Nicht nur aus dem Jemen könnten Einfuhren gestoppt werden. Nach den Paketbomben-Funden stellt die Bundesregierung die Abläufe im Frachtverkehr auf den Prüfstand. Jemen kritisiert das Einflugverbot.

Nach dem Paketbomben Fund wurden nun die Sicherheitsvorkehrungen der Luftfrachtfirmen überprüft.Weitere Bilder anzeigen
Foto: dapd
30.10.2010 22:29Nach dem Paketbomben Fund wurden nun die Sicherheitsvorkehrungen der Luftfrachtfirmen überprüft.

Die jemenitische Regierung hat mit Kritik und Enttäuschung auf das deutsche Einflugverbot für im Jemen gestartete Flugzeuge reagiert. Die Entscheidung der deutschen Regierung sei eine „kollektive und unlogische Bestrafung“, erklärte ein Regierungssprecher am Montagabend in der jemenitischen Hauptstadt Sanaa. Dieser Schritt nutze lediglich den Terroristen von Al Qaida, „die immer versucht haben, auf diese Weise den Interessen und dem Ruf Jemens zu schaden“, sagte er.

Nach dem Fund von Paketbomben aus dem Jemen war das Flugverbot für Maschinen aus dem arabischen Land nach Deutschland am Montag verschärft worden. Die Deutsche Flugsicherung wurde angewiesen, direkte und indirekte Flüge aus dem Jemen abzuweisen und damit bis auf weiteres keinen Einflug in und über deutsches Hoheitsgebiet zuzulassen, teilte das Bundesverkehrsministerium mit.

Der Sprecher der Regierung in Sanaa nannte die Verschärfung eine „hastige und übertriebene Reaktion“. Dies schade auch Jemens Anstrengungen im Kampf gegen den Terrorismus. Sein Land werde dennoch weiterhin der Zusammenarbeit mit der internationalen Gemeinschaft beim Kampf gegen den Terrorismus verpflichtet bleiben.

Nach dem Flugverbot für alle Maschinen aus dem Jemen erwägt die Bundesregierung jetzt Einfuhrverbote auch aus anderen Ländern. In Sicherheitskreisen war angesichts der Bombenkonstruktion von einer neuen Dimension der Bedrohung die Rede.

Konkrete Ländernamen für Einfuhrverbote wollte Regierungssprecher Steffen Seibert am Montag zunächst nicht nennen. Zur Analyse der Situation wurde ein Arbeitsstab von Auswärtigem Amt, Verkehrs- und Innenministerium sowie den Sicherheitsbehörden eingerichtet. Angestrebt werde ein EU-weites Vorgehen zusammen mit den USA, sagte Seibert.

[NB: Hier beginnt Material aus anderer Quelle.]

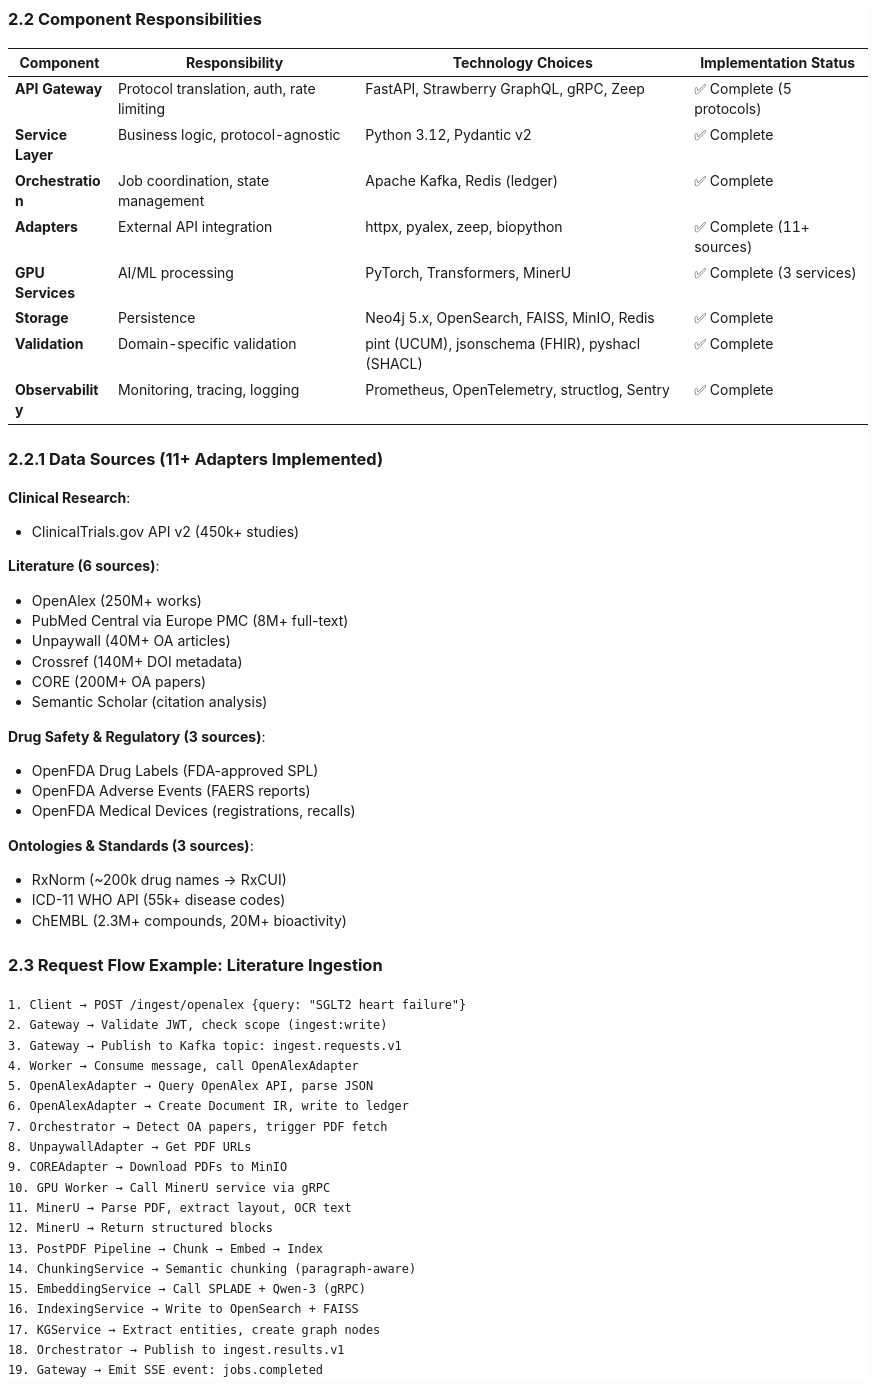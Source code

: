 ### 2.2 Component Responsibilities

| Component | Responsibility | Technology Choices | Implementation Status |
|-----------|---------------|-------------------|----------------------|
| **API Gateway** | Protocol translation, auth, rate limiting | FastAPI, Strawberry GraphQL, gRPC, Zeep | ✅ Complete (5 protocols) |
| **Service Layer** | Business logic, protocol-agnostic | Python 3.12, Pydantic v2 | ✅ Complete |
| **Orchestration** | Job coordination, state management | Apache Kafka, Redis (ledger) | ✅ Complete |
| **Adapters** | External API integration | httpx, pyalex, zeep, biopython | ✅ Complete (11+ sources) |
| **GPU Services** | AI/ML processing | PyTorch, Transformers, MinerU | ✅ Complete (3 services) |
| **Storage** | Persistence | Neo4j 5.x, OpenSearch, FAISS, MinIO, Redis | ✅ Complete |
| **Validation** | Domain-specific validation | pint (UCUM), jsonschema (FHIR), pyshacl (SHACL) | ✅ Complete |
| **Observability** | Monitoring, tracing, logging | Prometheus, OpenTelemetry, structlog, Sentry | ✅ Complete |

### 2.2.1 Data Sources (11+ Adapters Implemented)

**Clinical Research**:

- ClinicalTrials.gov API v2 (450k+ studies)

**Literature (6 sources)**:

- OpenAlex (250M+ works)
- PubMed Central via Europe PMC (8M+ full-text)
- Unpaywall (40M+ OA articles)
- Crossref (140M+ DOI metadata)
- CORE (200M+ OA papers)
- Semantic Scholar (citation analysis)

**Drug Safety & Regulatory (3 sources)**:

- OpenFDA Drug Labels (FDA-approved SPL)
- OpenFDA Adverse Events (FAERS reports)
- OpenFDA Medical Devices (registrations, recalls)

**Ontologies & Standards (3 sources)**:

- RxNorm (~200k drug names → RxCUI)
- ICD-11 WHO API (55k+ disease codes)
- ChEMBL (2.3M+ compounds, 20M+ bioactivity)

### 2.3 Request Flow Example: Literature Ingestion

```
1. Client → POST /ingest/openalex {query: "SGLT2 heart failure"}
2. Gateway → Validate JWT, check scope (ingest:write)
3. Gateway → Publish to Kafka topic: ingest.requests.v1
4. Worker → Consume message, call OpenAlexAdapter
5. OpenAlexAdapter → Query OpenAlex API, parse JSON
6. OpenAlexAdapter → Create Document IR, write to ledger
7. Orchestrator → Detect OA papers, trigger PDF fetch
8. UnpaywallAdapter → Get PDF URLs
9. COREAdapter → Download PDFs to MinIO
10. GPU Worker → Call MinerU service via gRPC
11. MinerU → Parse PDF, extract layout, OCR text
12. MinerU → Return structured blocks
13. PostPDF Pipeline → Chunk → Embed → Index
14. ChunkingService → Semantic chunking (paragraph-aware)
15. EmbeddingService → Call SPLADE + Qwen-3 (gRPC)
16. IndexingService → Write to OpenSearch + FAISS
17. KGService → Extract entities, create graph nodes
18. Orchestrator → Publish to ingest.results.v1
19. Gateway → Emit SSE event: jobs.completed
```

Die Deutsche Flugsicherung wurde vom Verkehrsministerium angewiesen, bis auf weiteres nicht nur Flüge jemenitischer, sondern auch anderer Airlines aus dem arabischen Land nach und über Deutschland zu untersagen. „Mit unseren Sofortmaßnahmen soll sichergestellt werden, dass keine Fracht aus dem Jemen nach Deutschland kommt, sagte Minister Peter Ramsauer (CSU). „Jetzt müssen mögliche Lücken im System der Luftfrachtsicherheit aufgedeckt und geschlossen werden.“ Bundesinnenminister Thomas de Maizière (CDU) informierte sich am Umschlagzentrum Köln/Bonn über Sicherheitsvorkehrungen bei der Luftfracht.

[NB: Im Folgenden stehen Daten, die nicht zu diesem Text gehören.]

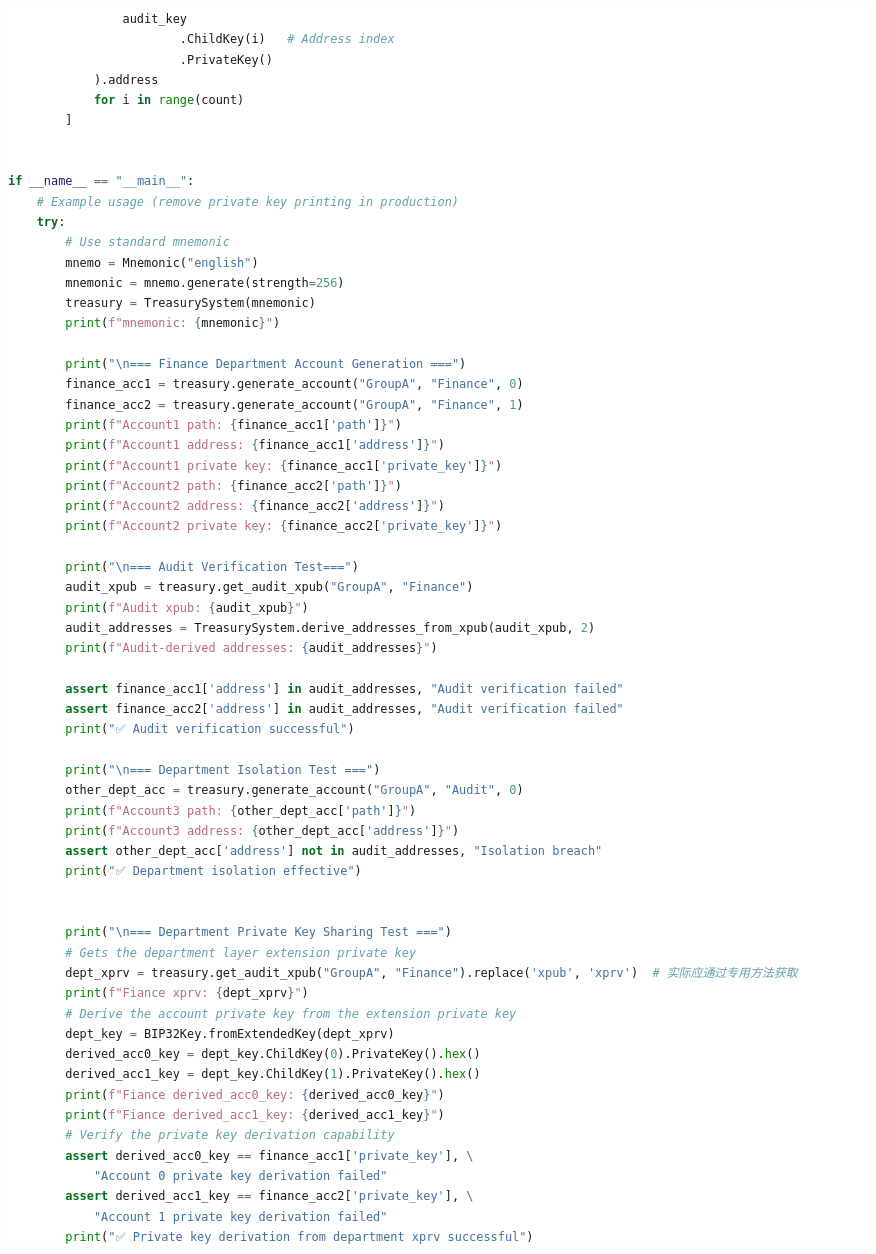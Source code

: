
 ```python
                audit_key
                        .ChildKey(i)   # Address index
                        .PrivateKey()
            ).address
            for i in range(count)
        ]


if __name__ == "__main__":
    # Example usage (remove private key printing in production)
    try:
        # Use standard mnemonic
        mnemo = Mnemonic("english")
        mnemonic = mnemo.generate(strength=256)
        treasury = TreasurySystem(mnemonic)
        print(f"mnemonic: {mnemonic}")
        
        print("\n=== Finance Department Account Generation ===")
        finance_acc1 = treasury.generate_account("GroupA", "Finance", 0)
        finance_acc2 = treasury.generate_account("GroupA", "Finance", 1)
        print(f"Account1 path: {finance_acc1['path']}")
        print(f"Account1 address: {finance_acc1['address']}")
        print(f"Account1 private key: {finance_acc1['private_key']}")
        print(f"Account2 path: {finance_acc2['path']}")
        print(f"Account2 address: {finance_acc2['address']}")
        print(f"Account2 private key: {finance_acc2['private_key']}")

        print("\n=== Audit Verification Test===")
        audit_xpub = treasury.get_audit_xpub("GroupA", "Finance")
        print(f"Audit xpub: {audit_xpub}")
        audit_addresses = TreasurySystem.derive_addresses_from_xpub(audit_xpub, 2)
        print(f"Audit-derived addresses: {audit_addresses}")
        
        assert finance_acc1['address'] in audit_addresses, "Audit verification failed"
        assert finance_acc2['address'] in audit_addresses, "Audit verification failed"
        print("✅ Audit verification successful")

        print("\n=== Department Isolation Test ===")
        other_dept_acc = treasury.generate_account("GroupA", "Audit", 0)
        print(f"Account3 path: {other_dept_acc['path']}")
        print(f"Account3 address: {other_dept_acc['address']}")
        assert other_dept_acc['address'] not in audit_addresses, "Isolation breach"
        print("✅ Department isolation effective")


        print("\n=== Department Private Key Sharing Test ===")
        # Gets the department layer extension private key
        dept_xprv = treasury.get_audit_xpub("GroupA", "Finance").replace('xpub', 'xprv')  # 实际应通过专用方法获取
        print(f"Fiance xprv: {dept_xprv}")
        # Derive the account private key from the extension private key
        dept_key = BIP32Key.fromExtendedKey(dept_xprv)
        derived_acc0_key = dept_key.ChildKey(0).PrivateKey().hex()
        derived_acc1_key = dept_key.ChildKey(1).PrivateKey().hex()
        print(f"Fiance derived_acc0_key: {derived_acc0_key}")
        print(f"Fiance derived_acc1_key: {derived_acc1_key}")
        # Verify the private key derivation capability
        assert derived_acc0_key == finance_acc1['private_key'], \
            "Account 0 private key derivation failed"
        assert derived_acc1_key == finance_acc2['private_key'], \
            "Account 1 private key derivation failed"
        print("✅ Private key derivation from department xprv successful")

```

Es gehe nun um eine Verbesserung der Sicherheit, sagte de Maizière. „Es macht Sinn, das europäisch zu tun.“ Deshalb werde das Thema die EU-Innenministerkonferenz in dieser Woche beschäftigen. Eine Nahost-Reise hatte er abgesagt. Deutschland war seiner Einschätzung nach in diesem Fall kein Anschlagziel.
Eine hundertprozentige Sicherheit ist aber nach Experten- Einschätzung kaum möglich. Dies gilt auch, weil Sicherheitskreise bei den schwer aufzuspürenden Bomben von einer neuen Dimension sprechen. „Es ist bei dem jetzigen Frachtaufkommen derzeit praktisch unmöglich, die ganze Fracht zu scannen“, sagte der für den Luftverkehr zuständige Parlamentarische Staatssekretär Jan Mücke (FDP).

Die Regierung wies Darstellungen zurück, die Behörden seien von den Vorgängen überrascht worden. „Der Frachtverkehr ist immer Gegenstand von Kontrollen gewesen“, sagte ein Sprecher des Innenministeriums. Die Informationen seien „unglaublich schnell“ weitergegeben und bearbeitet worden. Regierungssprecher Seibert betonte, der Frachtverkehr sei nicht so leicht in den Griff zu bekommen wie der Personenverkehr. Der Hauptgeschäftsführer der Arbeitsgemeinschaft Deutscher Verkehrsflughäfen (ADV), Ralph Beisel, warnte vor Schnellschüssen.

Den entscheidenden Hinweis auf die Paketbomben aus dem Jemen gab nach britischen Angaben ein ehemaliges Al Qaida-Mitglied. Der Mann mit dem Namen Jaber al-Faifi habe sich vor zwei Wochen den saudi- arabischen Behörden gestellt, zitierte der britische Sender BBC nicht näher genannte offizielle Quellen. Al-Faifi soll früher Insasse im US-Gefangenenlager Guantánamo gewesen und sich danach Al-Kaida im Jemen angeschlossen haben.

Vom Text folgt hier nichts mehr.